Official listening figures will not be released until February. But unofficially it is claimed that Evans has boosted the listenership of Virgin's breakfast show by 46.5 per cent since mid-October, to an average weekly audience of 2.359 million. While Radio One maintains a clear lead with 4.621 million listeners, its rival is catching up fast.

Evans, 31, was in typically ebullient mood yesterday. In a thinly-veiled attack on his former employers, he said: "It is the nicest news we could have hoped for and a fantastic base to build from. By adding to our own audience and taking it from other people, the position of Britain's most popular radio station is coming ever closer in our sights."

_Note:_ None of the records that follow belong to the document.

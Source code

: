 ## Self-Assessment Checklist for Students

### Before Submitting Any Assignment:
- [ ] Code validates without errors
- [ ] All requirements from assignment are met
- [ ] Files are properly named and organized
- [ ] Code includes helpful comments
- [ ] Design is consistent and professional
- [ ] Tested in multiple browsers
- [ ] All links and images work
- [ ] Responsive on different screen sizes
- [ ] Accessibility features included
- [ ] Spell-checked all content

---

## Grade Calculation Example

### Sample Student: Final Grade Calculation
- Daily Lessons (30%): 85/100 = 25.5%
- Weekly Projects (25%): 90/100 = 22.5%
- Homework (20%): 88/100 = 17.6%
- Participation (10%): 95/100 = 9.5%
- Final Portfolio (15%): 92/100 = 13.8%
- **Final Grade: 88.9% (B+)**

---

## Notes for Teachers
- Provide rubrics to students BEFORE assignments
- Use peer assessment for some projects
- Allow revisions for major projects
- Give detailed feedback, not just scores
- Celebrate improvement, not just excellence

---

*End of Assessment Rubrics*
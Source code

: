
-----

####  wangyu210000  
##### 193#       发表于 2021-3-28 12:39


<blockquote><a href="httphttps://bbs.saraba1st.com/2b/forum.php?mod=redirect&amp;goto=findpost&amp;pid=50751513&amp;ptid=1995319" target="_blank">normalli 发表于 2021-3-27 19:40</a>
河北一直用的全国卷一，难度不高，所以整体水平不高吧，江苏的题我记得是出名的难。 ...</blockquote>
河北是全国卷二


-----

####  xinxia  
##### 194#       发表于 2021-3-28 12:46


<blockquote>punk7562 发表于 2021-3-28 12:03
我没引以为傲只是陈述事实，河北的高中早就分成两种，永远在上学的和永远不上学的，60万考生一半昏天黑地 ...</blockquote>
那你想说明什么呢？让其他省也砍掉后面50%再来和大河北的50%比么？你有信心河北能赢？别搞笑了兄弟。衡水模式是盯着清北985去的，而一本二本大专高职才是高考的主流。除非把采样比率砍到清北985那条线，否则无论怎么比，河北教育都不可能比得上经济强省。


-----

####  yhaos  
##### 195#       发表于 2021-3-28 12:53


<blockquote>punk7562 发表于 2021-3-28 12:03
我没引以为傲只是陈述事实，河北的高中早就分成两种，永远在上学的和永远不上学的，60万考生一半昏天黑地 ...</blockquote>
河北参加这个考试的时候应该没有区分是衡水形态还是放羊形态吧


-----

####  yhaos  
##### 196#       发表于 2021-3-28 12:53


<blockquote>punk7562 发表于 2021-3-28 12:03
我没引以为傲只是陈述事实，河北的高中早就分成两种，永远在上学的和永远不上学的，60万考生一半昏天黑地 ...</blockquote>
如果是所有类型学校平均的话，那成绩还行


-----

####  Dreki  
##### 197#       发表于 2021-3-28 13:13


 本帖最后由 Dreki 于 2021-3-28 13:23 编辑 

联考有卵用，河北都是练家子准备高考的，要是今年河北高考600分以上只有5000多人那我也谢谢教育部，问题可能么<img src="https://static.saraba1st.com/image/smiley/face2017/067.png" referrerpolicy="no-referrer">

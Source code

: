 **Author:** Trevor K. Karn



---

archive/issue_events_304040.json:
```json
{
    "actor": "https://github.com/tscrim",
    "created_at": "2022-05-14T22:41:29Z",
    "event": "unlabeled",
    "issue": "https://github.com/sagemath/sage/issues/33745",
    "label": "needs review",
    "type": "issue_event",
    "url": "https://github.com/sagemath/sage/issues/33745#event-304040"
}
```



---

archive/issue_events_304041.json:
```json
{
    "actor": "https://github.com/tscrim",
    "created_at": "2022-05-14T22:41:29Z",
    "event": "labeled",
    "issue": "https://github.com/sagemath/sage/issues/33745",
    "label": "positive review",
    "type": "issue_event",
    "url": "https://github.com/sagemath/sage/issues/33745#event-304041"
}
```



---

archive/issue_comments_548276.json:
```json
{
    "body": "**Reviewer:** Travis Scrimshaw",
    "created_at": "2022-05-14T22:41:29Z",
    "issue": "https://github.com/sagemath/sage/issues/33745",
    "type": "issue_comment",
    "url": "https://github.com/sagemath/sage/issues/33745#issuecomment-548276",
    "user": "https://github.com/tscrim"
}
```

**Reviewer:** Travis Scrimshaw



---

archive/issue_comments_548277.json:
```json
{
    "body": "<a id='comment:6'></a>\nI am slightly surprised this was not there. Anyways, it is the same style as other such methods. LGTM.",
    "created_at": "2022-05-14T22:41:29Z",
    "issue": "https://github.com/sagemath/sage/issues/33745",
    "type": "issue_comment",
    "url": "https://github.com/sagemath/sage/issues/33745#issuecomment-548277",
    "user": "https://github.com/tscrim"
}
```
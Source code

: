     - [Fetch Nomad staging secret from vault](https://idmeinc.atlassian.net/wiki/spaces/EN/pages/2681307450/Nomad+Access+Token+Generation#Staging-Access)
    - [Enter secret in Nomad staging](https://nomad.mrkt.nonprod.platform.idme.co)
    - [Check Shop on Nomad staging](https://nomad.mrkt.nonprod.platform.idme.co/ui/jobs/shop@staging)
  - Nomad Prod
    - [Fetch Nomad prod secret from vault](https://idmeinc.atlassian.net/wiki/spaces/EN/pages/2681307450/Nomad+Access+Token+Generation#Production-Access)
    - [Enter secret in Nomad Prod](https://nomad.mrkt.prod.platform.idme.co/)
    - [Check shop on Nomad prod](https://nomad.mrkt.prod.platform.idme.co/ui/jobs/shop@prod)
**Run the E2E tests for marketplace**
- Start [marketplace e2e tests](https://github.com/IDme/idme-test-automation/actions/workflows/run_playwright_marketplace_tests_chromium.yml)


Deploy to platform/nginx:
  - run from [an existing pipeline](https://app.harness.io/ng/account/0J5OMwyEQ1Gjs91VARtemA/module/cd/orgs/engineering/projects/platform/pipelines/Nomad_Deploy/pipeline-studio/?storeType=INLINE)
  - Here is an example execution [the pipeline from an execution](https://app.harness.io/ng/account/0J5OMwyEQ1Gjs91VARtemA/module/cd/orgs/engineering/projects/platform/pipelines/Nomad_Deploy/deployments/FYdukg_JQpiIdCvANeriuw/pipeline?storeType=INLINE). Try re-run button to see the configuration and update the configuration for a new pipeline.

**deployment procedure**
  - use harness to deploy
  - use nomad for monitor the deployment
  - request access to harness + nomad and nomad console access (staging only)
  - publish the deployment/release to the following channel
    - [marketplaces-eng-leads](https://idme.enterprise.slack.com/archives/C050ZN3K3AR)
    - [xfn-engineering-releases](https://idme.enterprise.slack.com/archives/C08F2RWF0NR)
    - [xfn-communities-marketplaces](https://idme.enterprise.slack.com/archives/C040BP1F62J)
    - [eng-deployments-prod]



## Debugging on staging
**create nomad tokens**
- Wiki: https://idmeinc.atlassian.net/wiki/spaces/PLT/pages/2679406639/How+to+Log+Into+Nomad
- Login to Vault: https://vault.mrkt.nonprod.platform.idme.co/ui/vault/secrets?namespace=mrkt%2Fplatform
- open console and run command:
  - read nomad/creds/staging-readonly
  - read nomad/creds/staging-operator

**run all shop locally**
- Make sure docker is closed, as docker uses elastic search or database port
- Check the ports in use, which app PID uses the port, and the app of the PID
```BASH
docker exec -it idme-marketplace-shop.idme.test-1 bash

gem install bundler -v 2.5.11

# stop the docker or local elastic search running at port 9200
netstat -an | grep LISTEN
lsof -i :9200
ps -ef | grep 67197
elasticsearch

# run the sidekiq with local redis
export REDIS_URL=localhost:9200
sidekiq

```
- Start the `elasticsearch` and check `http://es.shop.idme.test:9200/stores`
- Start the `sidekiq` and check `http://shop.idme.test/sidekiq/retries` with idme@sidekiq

A Virgin Radio spokesman was more cautious: "We will wait for the official figures in February to see the big picture."

A Radio One spokesman declined to comment yesterday but it is known that Ms Ball, who also presents BBC1's Saturday morning television programme Live and Kicking, has been under intense pressure to justify her reported salary of pounds 250,000 a year. She was recruited after ratings crashed below 10 million for the first time in the network's history. Matthew Bannister, boss of Radio One, had hoped that her popularity with younger fans would win back hundreds of thousands of listeners.

With the announcement last week that Evans has signed for the next five years to front the breakfast show on the station he now owns, he looks set to dominate the airwaves.